▶ _WHAT THE TASK ASKS_: Only one stretch of the records below is wanted: the lines from the one holding "## Software specifications" through the one holding "5](http://php.net/), [Python 3](https://www.python.org/)". Return it exactly, both ends included.

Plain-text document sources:
────────────────
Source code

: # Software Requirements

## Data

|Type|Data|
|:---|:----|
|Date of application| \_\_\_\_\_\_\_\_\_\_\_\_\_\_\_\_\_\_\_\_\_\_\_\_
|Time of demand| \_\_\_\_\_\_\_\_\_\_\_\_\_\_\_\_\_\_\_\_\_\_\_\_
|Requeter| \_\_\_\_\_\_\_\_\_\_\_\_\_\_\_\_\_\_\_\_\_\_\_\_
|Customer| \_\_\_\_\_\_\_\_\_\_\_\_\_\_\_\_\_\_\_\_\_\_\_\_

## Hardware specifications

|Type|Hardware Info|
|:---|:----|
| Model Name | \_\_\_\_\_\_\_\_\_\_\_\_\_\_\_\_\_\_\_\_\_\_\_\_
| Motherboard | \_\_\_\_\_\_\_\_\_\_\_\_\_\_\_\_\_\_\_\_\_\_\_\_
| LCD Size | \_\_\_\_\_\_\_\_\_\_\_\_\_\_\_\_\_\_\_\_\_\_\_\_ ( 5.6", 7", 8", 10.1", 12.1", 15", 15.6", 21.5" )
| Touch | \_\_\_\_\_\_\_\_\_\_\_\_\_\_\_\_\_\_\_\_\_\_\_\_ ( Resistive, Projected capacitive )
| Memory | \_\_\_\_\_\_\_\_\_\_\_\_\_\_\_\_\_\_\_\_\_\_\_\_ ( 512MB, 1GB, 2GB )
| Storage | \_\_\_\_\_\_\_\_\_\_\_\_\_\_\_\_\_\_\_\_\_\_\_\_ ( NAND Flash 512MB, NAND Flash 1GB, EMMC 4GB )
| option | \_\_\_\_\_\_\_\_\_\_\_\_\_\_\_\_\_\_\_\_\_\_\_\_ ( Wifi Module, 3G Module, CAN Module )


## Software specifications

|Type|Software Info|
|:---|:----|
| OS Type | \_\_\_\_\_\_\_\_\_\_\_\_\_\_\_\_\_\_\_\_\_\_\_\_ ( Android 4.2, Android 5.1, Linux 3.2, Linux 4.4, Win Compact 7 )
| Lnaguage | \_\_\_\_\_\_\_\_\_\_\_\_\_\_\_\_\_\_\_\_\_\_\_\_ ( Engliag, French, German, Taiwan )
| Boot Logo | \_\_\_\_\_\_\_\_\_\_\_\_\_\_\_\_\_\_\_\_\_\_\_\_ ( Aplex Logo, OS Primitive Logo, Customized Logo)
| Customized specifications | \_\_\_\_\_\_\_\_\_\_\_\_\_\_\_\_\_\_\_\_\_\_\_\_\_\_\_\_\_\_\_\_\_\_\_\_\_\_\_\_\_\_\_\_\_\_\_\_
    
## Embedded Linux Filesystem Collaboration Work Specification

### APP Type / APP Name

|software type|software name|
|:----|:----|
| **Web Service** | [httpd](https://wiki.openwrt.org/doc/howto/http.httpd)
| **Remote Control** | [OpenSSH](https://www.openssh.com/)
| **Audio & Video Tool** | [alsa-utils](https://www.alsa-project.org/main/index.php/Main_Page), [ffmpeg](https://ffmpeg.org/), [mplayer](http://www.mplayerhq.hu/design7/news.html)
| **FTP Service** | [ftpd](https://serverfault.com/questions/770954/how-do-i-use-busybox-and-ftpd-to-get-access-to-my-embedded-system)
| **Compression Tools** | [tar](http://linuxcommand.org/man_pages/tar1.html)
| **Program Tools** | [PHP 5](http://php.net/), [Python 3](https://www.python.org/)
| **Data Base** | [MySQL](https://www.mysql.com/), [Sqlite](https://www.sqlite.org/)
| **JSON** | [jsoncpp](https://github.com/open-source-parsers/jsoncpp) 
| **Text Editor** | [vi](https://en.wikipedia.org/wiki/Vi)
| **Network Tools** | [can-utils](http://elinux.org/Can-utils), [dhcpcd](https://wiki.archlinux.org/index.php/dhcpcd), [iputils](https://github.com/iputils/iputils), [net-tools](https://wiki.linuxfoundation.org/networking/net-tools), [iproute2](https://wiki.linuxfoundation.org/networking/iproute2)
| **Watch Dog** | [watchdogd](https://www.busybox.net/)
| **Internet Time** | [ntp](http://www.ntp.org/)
────────────────
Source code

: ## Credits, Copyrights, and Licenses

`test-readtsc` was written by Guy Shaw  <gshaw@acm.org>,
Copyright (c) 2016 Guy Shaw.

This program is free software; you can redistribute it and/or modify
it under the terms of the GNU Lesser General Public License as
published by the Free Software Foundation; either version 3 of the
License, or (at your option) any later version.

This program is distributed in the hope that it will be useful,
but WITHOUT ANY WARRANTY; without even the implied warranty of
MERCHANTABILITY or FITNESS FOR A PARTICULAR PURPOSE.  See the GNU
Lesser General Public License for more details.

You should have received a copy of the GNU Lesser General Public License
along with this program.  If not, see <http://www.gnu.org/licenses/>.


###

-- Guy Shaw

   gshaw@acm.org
────────────────
▶ _ANSWER_:
## Software specifications

|Type|Software Info|
|:---|:----|
| OS Type | \_\_\_\_\_\_\_\_\_\_\_\_\_\_\_\_\_\_\_\_\_\_\_\_ ( Android 4.2, Android 5.1, Linux 3.2, Linux 4.4, Win Compact 7 )
| Lnaguage | \_\_\_\_\_\_\_\_\_\_\_\_\_\_\_\_\_\_\_\_\_\_\_\_ ( Engliag, French, German, Taiwan )
| Boot Logo | \_\_\_\_\_\_\_\_\_\_\_\_\_\_\_\_\_\_\_\_\_\_\_\_ ( Aplex Logo, OS Primitive Logo, Customized Logo)
| Customized specifications | \_\_\_\_\_\_\_\_\_\_\_\_\_\_\_\_\_\_\_\_\_\_\_\_\_\_\_\_\_\_\_\_\_\_\_\_\_\_\_\_\_\_\_\_\_\_\_\_
    
## Embedded Linux Filesystem Collaboration Work Specification

### APP Type / APP Name

|software type|software name|
|:----|:----|
| **Web Service** | [httpd](https://wiki.openwrt.org/doc/howto/http.httpd)
| **Remote Control** | [OpenSSH](https://www.openssh.com/)
| **Audio & Video Tool** | [alsa-utils](https://www.alsa-project.org/main/index.php/Main_Page), [ffmpeg](https://ffmpeg.org/), [mplayer](http://www.mplayerhq.hu/design7/news.html)
| **FTP Service** | [ftpd](https://serverfault.com/questions/770954/how-do-i-use-busybox-and-ftpd-to-get-access-to-my-embedded-system)
| **Compression Tools** | [tar](http://linuxcommand.org/man_pages/tar1.html)
| **Program Tools** | [PHP 5](http://php.net/), [Python 3](https://www.python.org/)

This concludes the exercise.